- **What is being asked**
Return every line of the records that includes the string "sees".

- **Information given**
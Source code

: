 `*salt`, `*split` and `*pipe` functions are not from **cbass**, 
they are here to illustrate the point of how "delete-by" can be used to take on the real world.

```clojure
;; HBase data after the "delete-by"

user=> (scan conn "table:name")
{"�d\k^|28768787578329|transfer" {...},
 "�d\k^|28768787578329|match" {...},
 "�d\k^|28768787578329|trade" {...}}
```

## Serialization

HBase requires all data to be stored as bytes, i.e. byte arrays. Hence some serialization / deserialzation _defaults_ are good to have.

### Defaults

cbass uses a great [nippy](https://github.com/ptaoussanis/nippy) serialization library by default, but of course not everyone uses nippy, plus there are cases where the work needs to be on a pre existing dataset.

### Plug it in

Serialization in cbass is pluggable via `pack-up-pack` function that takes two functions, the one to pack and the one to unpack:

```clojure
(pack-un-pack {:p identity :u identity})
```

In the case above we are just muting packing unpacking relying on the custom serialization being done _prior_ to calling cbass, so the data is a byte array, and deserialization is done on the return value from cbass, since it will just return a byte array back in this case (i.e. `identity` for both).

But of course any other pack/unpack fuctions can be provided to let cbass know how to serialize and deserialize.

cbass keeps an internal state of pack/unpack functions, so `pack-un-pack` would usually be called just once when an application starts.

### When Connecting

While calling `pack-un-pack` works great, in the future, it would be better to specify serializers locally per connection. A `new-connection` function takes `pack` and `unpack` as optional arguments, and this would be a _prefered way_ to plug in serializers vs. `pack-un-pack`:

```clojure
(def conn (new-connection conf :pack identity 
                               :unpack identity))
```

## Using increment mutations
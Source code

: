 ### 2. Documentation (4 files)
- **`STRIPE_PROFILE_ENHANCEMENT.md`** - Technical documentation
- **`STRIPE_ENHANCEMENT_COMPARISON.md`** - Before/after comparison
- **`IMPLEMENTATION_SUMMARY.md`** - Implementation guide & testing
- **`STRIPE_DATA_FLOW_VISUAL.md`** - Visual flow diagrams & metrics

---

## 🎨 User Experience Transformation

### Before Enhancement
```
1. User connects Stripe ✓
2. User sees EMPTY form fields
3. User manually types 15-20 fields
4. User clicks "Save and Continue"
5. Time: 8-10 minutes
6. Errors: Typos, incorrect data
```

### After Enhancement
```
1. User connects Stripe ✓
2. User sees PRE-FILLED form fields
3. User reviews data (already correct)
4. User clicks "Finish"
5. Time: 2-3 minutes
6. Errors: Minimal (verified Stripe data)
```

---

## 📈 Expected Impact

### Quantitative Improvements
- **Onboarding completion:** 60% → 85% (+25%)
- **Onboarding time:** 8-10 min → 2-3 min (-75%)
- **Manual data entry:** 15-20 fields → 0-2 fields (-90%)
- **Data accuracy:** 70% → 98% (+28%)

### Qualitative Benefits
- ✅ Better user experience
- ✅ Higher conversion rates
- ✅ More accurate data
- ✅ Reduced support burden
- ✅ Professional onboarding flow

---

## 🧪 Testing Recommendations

- **Exercise response**
2. User sees EMPTY form fields
2. User sees PRE-FILLED form fields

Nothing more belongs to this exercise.